He was possibly a son of James Gardiner of the Coombe and whose name was likely of French origin.

In 1711, he married Anne Stewart. Their son Charles also served as an MP and Privy Counsellor.

By 1717, he was recorded as living at Cork Hill.

==Career==
He was the senior partner in the private bank Gardiner and Hill with Arthur Hill-Trevor on Castle Street until its dissolution in 1739.

During his career Gardiner acquired a wide variety of land and properties throughout Dublin city.
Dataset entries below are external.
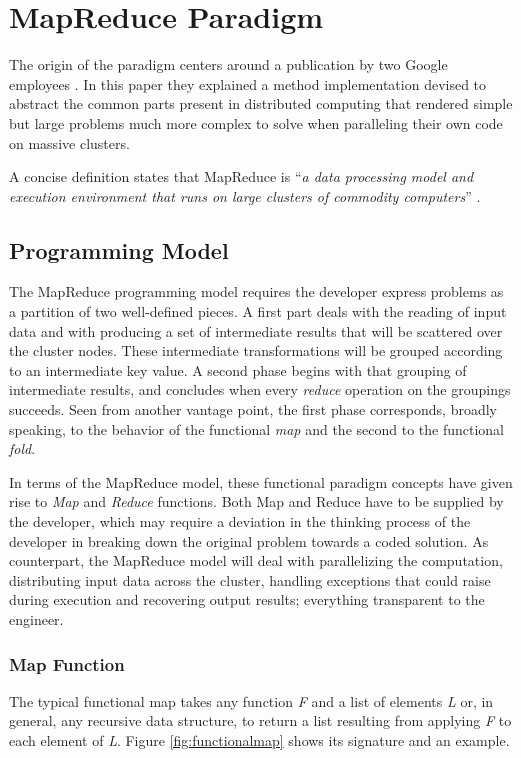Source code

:\section{MapReduce Paradigm}\label{sec:mapred}
\noindent The origin of the paradigm centers around a publication by two Google employees \cite{googlemapreduce}. In this paper they explained a method implementation devised to abstract the common parts present in distributed computing that rendered simple but large problems much more complex to solve when paralleling their own code on massive clusters.

A concise definition states that MapReduce is ``\textit{a data processing model and execution environment that runs on large clusters of commodity computers}'' \cite{hadoopdefguide}.

\subsection{Programming Model}\label{subsec:programacionmapred}
\noindent The MapReduce programming model requires the developer express problems as a partition of two well-defined pieces. A first part deals with the reading of input data and with producing a set of intermediate results that will be scattered over the cluster nodes. These intermediate transformations will be grouped according to an intermediate key value. A second phase begins with that grouping of intermediate results, and concludes when every \emph{reduce} operation on the groupings succeeds. Seen from another vantage point, the first phase corresponds, broadly speaking, to the behavior of the functional \emph{map} and the second to the functional \emph{fold}.

In terms of the MapReduce model, these functional paradigm concepts have given rise to \emph{Map} and \emph{Reduce} functions. Both Map and Reduce have to be supplied by the developer, which may require a deviation in the thinking process of the developer in breaking down the original problem towards a coded solution. As counterpart, the MapReduce model will deal with parallelizing the computation, distributing input data across the cluster, handling exceptions that could raise during execution and recovering output results; everything transparent to the engineer.

\subsubsection{Map Function}\label{map}
\noindent The typical functional map takes any function \emph{F} and a list of elements \emph{L} or, in general, any recursive data structure, to return a list resulting from applying \emph{F} to each element of \emph{L}. Figure \ref{fig:functionalmap} shows its signature and an example.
The major continuous part, much of which he purchased from the Moore family in 1714, was a large piece of land to the East of the then established city. This estate corresponds to the modern area bounded by The Royal Canal, Dorset Street, the Western Way, Constitution Hill, Parnell Street, O'Connell Street and the River Liffey.

As owner of this land, Gardiner led the development of the Northside of the city east along the river, developing what is now O'Connell Street (then Sackville Street and often referred to as Gardiner's Mall), Dorset Street, Parnell Street and Square (then Rutland Street & Square), and Mountjoy Square.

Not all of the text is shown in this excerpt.